Problem to solve » The line containing "border: 2px solid" and every line after it, through the last one below: output exactly these and nothing else.

Dataset »
>>>>

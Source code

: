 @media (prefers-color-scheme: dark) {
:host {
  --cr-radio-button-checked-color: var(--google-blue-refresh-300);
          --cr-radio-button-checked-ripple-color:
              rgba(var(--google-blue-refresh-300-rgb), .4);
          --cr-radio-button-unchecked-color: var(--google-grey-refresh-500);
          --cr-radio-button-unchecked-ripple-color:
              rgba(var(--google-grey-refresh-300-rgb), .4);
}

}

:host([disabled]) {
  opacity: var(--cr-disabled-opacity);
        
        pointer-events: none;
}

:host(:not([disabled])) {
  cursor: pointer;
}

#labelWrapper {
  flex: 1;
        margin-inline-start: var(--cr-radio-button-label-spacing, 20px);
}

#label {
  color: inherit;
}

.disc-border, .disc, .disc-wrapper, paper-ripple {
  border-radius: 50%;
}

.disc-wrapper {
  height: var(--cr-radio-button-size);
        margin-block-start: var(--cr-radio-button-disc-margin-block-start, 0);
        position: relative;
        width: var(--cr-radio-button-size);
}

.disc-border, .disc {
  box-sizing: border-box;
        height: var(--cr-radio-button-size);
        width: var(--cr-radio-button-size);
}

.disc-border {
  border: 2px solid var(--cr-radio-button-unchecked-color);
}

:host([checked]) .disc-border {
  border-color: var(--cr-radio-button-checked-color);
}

<<<<

Exercise solution »
  border: 2px solid var(--cr-radio-button-unchecked-color);
}

:host([checked]) .disc-border {
  border-color: var(--cr-radio-button-checked-color);
}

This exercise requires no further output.